* WHAT THE TASK REQUIRES *
Extract every entry word for word. Skip the pictures.

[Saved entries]
[Start of Attachment]

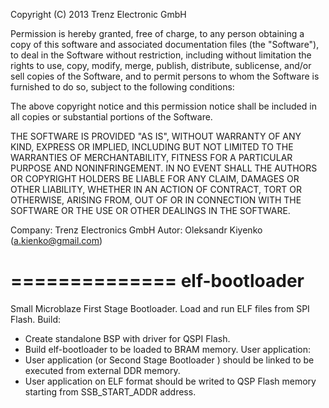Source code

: Copyright (C) 2013 Trenz Electronic GmbH

Permission is hereby granted, free of charge, to any person obtaining a 
copy of this software and associated documentation files (the "Software"), 
to deal in the Software without restriction, including without limitation 
the rights to use, copy, modify, merge, publish, distribute, sublicense, 
and/or sell copies of the Software, and to permit persons to whom the 
Software is furnished to do so, subject to the following conditions:
 
The above copyright notice and this permission notice shall be included 
in all copies or substantial portions of the Software.

THE SOFTWARE IS PROVIDED "AS IS", WITHOUT WARRANTY OF ANY KIND, EXPRESS 
OR IMPLIED, INCLUDING BUT NOT LIMITED TO THE WARRANTIES OF MERCHANTABILITY, 
FITNESS FOR A PARTICULAR PURPOSE AND NONINFRINGEMENT. IN NO EVENT SHALL THE 
AUTHORS OR COPYRIGHT HOLDERS BE LIABLE FOR ANY CLAIM, DAMAGES OR OTHER 
LIABILITY, WHETHER IN AN ACTION OF CONTRACT, TORT OR OTHERWISE, ARISING 
FROM, OUT OF OR IN CONNECTION WITH THE SOFTWARE OR THE USE OR OTHER DEALINGS 
IN THE SOFTWARE.

Company: Trenz Electronics GmbH
Autor: Oleksandr Kiyenko (a.kienko@gmail.com)

==============
elf-bootloader
==============
Small Microblaze First Stage Bootloader. Load and run ELF files from SPI Flash.
Build:
- Create standalone BSP with driver for QSPI Flash.
- Build elf-bootloader to be loaded to BRAM memory.
User application:
- User application (or Second Stage Bootloader ) should be linked to be 
	executed from external DDR memory.
- User application on ELF format should be writed to QSP Flash memory starting 
	from SSB_START_ADDR address.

[End of Attachment]

* FINISHED TASK *
Source code

: Copyright (C) 2013 Trenz Electronic GmbH

Permission is hereby granted, free of charge, to any person obtaining a 
copy of this software and associated documentation files (the "Software"), 
to deal in the Software without restriction, including without limitation 
the rights to use, copy, modify, merge, publish, distribute, sublicense, 
and/or sell copies of the Software, and to permit persons to whom the 
Software is furnished to do so, subject to the following conditions:
 
The above copyright notice and this permission notice shall be included 
in all copies or substantial portions of the Software.

THE SOFTWARE IS PROVIDED "AS IS", WITHOUT WARRANTY OF ANY KIND, EXPRESS 
OR IMPLIED, INCLUDING BUT NOT LIMITED TO THE WARRANTIES OF MERCHANTABILITY, 
FITNESS FOR A PARTICULAR PURPOSE AND NONINFRINGEMENT. IN NO EVENT SHALL THE 
AUTHORS OR COPYRIGHT HOLDERS BE LIABLE FOR ANY CLAIM, DAMAGES OR OTHER 
LIABILITY, WHETHER IN AN ACTION OF CONTRACT, TORT OR OTHERWISE, ARISING 
FROM, OUT OF OR IN CONNECTION WITH THE SOFTWARE OR THE USE OR OTHER DEALINGS 
IN THE SOFTWARE.

Company: Trenz Electronics GmbH
Autor: Oleksandr Kiyenko (a.kienko@gmail.com)

==============
elf-bootloader
==============
Small Microblaze First Stage Bootloader. Load and run ELF files from SPI Flash.
Build:
- Create standalone BSP with driver for QSPI Flash.
- Build elf-bootloader to be loaded to BRAM memory.
User application:
- User application (or Second Stage Bootloader ) should be linked to be 
	executed from external DDR memory.
- User application on ELF format should be writed to QSP Flash memory starting 
	from SSB_START_ADDR address.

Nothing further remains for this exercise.